DF is the degrees of freedom, which is used to calculate our t.value
Mean is just that – the overall mean of the trial.
CV is the coefficient of variance. By dividing the standard deviation by the mean, and multiplying by 100, we arrive at this value. Recall from Unit 6 that the CV is a measure of the quality control of the trial: how consistent were our experimental units?
The t-value is based on the degrees of freedom and \(\alpha\), the desired p-value (often 0.05) to be used to to test significance.
LSD is the product of the t-value and the standard error of the difference, which can be derived from MSerror and the number of replicates.

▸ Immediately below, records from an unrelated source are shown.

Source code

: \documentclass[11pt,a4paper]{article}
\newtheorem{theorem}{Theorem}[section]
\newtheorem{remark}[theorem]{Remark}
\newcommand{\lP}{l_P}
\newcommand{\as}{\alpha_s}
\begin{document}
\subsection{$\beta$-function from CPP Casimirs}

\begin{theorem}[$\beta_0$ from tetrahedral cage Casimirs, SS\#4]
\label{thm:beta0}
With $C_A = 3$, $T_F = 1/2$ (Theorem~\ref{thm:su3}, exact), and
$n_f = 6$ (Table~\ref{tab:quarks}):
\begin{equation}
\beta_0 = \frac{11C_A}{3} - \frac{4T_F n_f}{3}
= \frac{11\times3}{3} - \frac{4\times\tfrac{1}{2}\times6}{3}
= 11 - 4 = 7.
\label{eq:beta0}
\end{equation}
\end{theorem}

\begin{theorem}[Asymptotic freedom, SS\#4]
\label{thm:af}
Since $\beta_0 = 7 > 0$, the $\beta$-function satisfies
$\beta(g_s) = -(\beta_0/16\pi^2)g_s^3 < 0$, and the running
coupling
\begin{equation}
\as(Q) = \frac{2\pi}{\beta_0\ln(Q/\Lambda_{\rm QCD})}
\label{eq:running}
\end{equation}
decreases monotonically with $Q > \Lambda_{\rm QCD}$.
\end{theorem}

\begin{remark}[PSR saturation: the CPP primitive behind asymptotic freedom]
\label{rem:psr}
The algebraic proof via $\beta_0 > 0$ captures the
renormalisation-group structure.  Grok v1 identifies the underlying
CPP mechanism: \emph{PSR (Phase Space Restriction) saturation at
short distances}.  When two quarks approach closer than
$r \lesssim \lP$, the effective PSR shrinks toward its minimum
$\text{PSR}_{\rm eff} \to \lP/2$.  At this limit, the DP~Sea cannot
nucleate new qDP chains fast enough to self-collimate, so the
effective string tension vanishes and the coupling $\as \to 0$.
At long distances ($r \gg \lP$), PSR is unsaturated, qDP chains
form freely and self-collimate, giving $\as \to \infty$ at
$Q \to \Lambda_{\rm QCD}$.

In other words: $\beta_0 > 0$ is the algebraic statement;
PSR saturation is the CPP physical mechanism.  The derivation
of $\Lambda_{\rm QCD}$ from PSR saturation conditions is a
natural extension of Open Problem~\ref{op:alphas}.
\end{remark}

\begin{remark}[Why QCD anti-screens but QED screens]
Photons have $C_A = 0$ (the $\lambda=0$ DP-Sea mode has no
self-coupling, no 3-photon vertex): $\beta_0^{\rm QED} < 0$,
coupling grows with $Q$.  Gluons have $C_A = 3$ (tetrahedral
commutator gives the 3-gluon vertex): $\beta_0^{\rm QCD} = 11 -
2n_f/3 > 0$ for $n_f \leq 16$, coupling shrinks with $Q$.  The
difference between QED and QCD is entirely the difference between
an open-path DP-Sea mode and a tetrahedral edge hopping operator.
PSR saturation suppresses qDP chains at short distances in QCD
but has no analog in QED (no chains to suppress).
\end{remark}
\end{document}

This is a lot to absorb, I realize. The most important two statistics for you to understand from this table are the CV and LSD. The other numbers are intermediate values, although if you list the LSD in a report you should also report the degrees of freedom used to calculate the t-value.
8.3.2 Means Table
corm_number | std | r | LCL | UCL | Min | Max | Q25 | Q50 | Q75 | |
---|---|---|---|---|---|---|---|---|---|---|
1X | 249.25 | 4.272002 | 4 | 245.4097 | 253.0903 | 246 | 255 | 246.00 | 248.0 | 251.25 |
2X | 284.75 | 2.629956 | 4 | 280.9097 | 288.5903 | 281 | 287 | 284.00 | 285.5 | 286.25 |
3X | 254.25 | 2.872281 | 4 | 250.4097 | 258.0903 | 251 | 258 | 253.25 | 254.0 | 255.00 |
4X | 240.25 | 5.439056 | 4 | 236.4097 | 244.0903 | 233 | 246 | 238.25 | 241.0 | 243.00 |
The $means
table explains the distribution of observations within a treatment level around their sample mean. Most of these concepts we discussed in Unit 4. The statistics are:
- corm_number: These are our sample means for each level of treatment
- std: the standard error of the sample mean. This is unique to the sample mean for each treatment.
- r: the number of replicates per treatment level
- LCL and UCL: the lower confidence limit and upper confidence limit for each mean. These are calculated just as we did in Unit 4.
The remainder of the statistics show the minimum and maximum values, and the quartiles.
8.3.3 Groups Table
corm_number | groups | |
---|---|---|
2X | 284.75 | a |
3X | 254.25 | b |
1X | 249.25 | b |
4X | 240.25 | c |
Often, the $groups table is the most interesting, for it tests the differences among levels of a treatment. The treatment means among levels are ranked from greatest to least.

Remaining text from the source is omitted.